On February 24, 2014, WWE launched WWE Network, an over-the-top streaming service that would feature archive content from WWE and its predecessors, all pay-per-views (which would continue to be sold through television providers as well), and original programming. On the March 24 episode of Raw, Triple H would dub that point in time the beginning of the "Reality Era".

Beginning in 2015, WWE started to push Roman Reigns as the face of the company since having him win the 2015 Royal rumble match, amidst mixed reception. By 2017 Roman Reigns became their highest merchandise seller.

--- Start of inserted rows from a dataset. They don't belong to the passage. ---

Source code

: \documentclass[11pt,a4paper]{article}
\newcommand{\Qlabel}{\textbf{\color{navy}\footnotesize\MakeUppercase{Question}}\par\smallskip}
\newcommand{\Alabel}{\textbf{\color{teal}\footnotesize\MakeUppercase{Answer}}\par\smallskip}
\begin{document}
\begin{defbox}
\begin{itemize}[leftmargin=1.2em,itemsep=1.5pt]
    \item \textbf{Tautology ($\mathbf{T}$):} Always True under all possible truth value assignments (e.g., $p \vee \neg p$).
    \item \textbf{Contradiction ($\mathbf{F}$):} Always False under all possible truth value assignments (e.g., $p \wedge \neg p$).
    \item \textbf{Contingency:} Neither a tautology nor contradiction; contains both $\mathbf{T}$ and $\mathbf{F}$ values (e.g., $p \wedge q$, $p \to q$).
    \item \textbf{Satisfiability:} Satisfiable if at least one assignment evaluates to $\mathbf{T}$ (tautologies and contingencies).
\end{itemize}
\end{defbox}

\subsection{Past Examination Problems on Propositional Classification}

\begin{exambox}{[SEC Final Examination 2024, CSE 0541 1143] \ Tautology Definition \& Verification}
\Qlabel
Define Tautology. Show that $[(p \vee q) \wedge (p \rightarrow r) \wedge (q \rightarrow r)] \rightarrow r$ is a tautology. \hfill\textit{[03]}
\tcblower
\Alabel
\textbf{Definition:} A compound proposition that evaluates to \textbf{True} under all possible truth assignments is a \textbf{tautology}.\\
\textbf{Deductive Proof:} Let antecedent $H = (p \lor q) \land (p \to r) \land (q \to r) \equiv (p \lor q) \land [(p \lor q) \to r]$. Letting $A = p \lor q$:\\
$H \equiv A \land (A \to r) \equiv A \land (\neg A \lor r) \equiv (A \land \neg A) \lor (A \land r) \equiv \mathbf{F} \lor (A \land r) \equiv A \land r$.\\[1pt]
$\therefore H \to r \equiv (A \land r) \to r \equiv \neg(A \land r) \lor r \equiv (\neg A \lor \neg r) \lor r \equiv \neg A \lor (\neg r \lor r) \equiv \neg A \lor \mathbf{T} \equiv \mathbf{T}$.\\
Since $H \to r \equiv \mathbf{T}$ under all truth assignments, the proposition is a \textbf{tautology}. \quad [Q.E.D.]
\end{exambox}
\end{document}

Raw and SmackDown have been WWE's two main brands since the brand split was first initiated in 2002 and reinitiated in 2016.

On May 25, 2016, WWE relaunched the brand split, billed as the "New Era". Subsequently, Raw and SmackDown have each featured their unique rosters, announcers, championships and ring sets/ropes. A draft took place to determine which wrestlers would appear on what show. SmackDown also moved from Thursdays to Tuesday nights, which began on July 19 (the night of the aforementioned draft), and airs live instead of the previous pre-recorded format.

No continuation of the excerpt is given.